Elia

Eiffage consortium wins the contract to build four electrical substations off the coast of Belgium for the world’s first artificial energy island

Ramo de Infraestruturas

Eiffage, through its Belgian Eiffage Métal subsidiary Smulders, in a consortium with HSM Offshore Energy and Iv‑Offshore & Energy recently secured the EPCIC[1] contract from Elia Transmission Belgium, the Belgian national electricity transmission network operator, to build four alternating-current electrical substations on Princess Elisabeth Island, the future artificial energy island located off the Belgian coast.

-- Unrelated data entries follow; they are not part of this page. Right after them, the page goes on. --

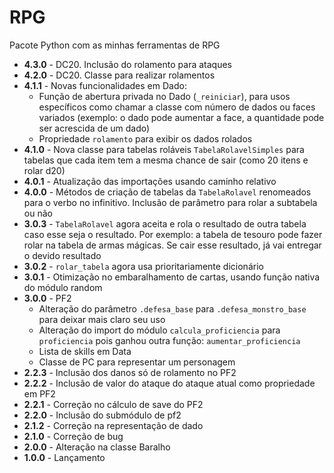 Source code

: # RPG
Pacote Python com as minhas ferramentas de RPG

- **4.3.0** - DC20. Inclusão do rolamento para ataques
- **4.2.0** - DC20. Classe para realizar rolamentos
- **4.1.1** - Novas funcionalidades em Dado:
  - Função de abertura privada no Dado (`_reiniciar`), para usos específicos como chamar a classe com número de dados ou faces variados (exemplo: o dado pode aumentar a face, a quantidade pode ser acrescida de um dado)
  - Propriedade `rolamento` para exibir os dados rolados
- **4.1.0** - Nova classe para tabelas roláveis `TabelaRolavelSimples` para tabelas que cada item tem a mesma chance de sair (como 20 itens e rolar d20)
- **4.0.1** - Atualização das importações usando caminho relativo
- **4.0.0** - Métodos de criação de tabelas da `TabelaRolavel` renomeados para o verbo no infinitivo. Inclusão de parâmetro para rolar a subtabela ou não
- **3.0.3** - `TabelaRolavel` agora aceita e rola o resultado de outra tabela caso esse seja o resultado. Por exemplo: a tabela de tesouro pode fazer rolar na tabela de armas mágicas. Se cair esse resultado, já vai entregar o devido resultado
- **3.0.2** - `rolar_tabela` agora usa prioritariamente dicionário
- **3.0.1** - Otimização no embaralhamento de cartas, usando função nativa do módulo random
- **3.0.0** - PF2
  - Alteração do parâmetro `.defesa_base` para `.defesa_monstro_base` para deixar mais claro seu uso
  - Alteração do import do módulo `calcula_proficiencia` para `proficiencia` pois ganhou outra função: `aumentar_proficiencia` 
  - Lista de skills em Data
  - Classe de PC para representar um personagem
- **2.2.3** - Inclusão dos danos só de rolamento no PF2
- **2.2.2** - Inclusão de valor do ataque do ataque atual como propriedade em PF2
- **2.2.1** - Correção no cálculo de save do PF2
- **2.2.0** - Inclusão do submódulo de pf2
- **2.1.2** - Correção na representação de dado
- **2.1.0** - Correção de bug
- **2.0.0** - Alteração na classe Baralho
- **1.0.0** - Lançamento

The consortium will be responsible for the design, fabrication, installation and commissioning of the island’s high-voltage infrastructure, which includes four alternating-current substations installed directly on the structure of the island. Two of these will be 1,050-megawatt substations; the others two will have a capacity of 700 megawatts. A service module and a garage are also included in the contract.

 

Construction of the substations will begin in May 2025 and is expected to take until the first quarter of 2029. Smulders will manufacture part of the infrastructures in its Belgian factories and perform final assembly at its new site in Vlissingen in the Netherlands. Installation on the island will commence in 2027 with a view to commissioning in 2030.

 

Princess Elisabeth Island will be the world’s first energy island to combine direct (HVDC) and alternating (HVAC) current. Located approximately 45 kilometres from the coast, it is part of a project to establish an offshore grid network, which will receive the electricity generated by offshore wind farms in the area and deliver it onshore. A true centralised energy hub, the island will also create interconnectors for energy exchange with other countries when their wind farms are not producing to their full capacity.

 

This new contract underlines the Group’s ability to create exceptional offshore wind infrastructure, with more than 30 electrical substations already completed for the European market. Major contracts won include the wind farm substation off Saint-Brieuc Bay in France, and two offshore electrical substations serving Scotland’s Moray West and Inch Cape offshore wind farms.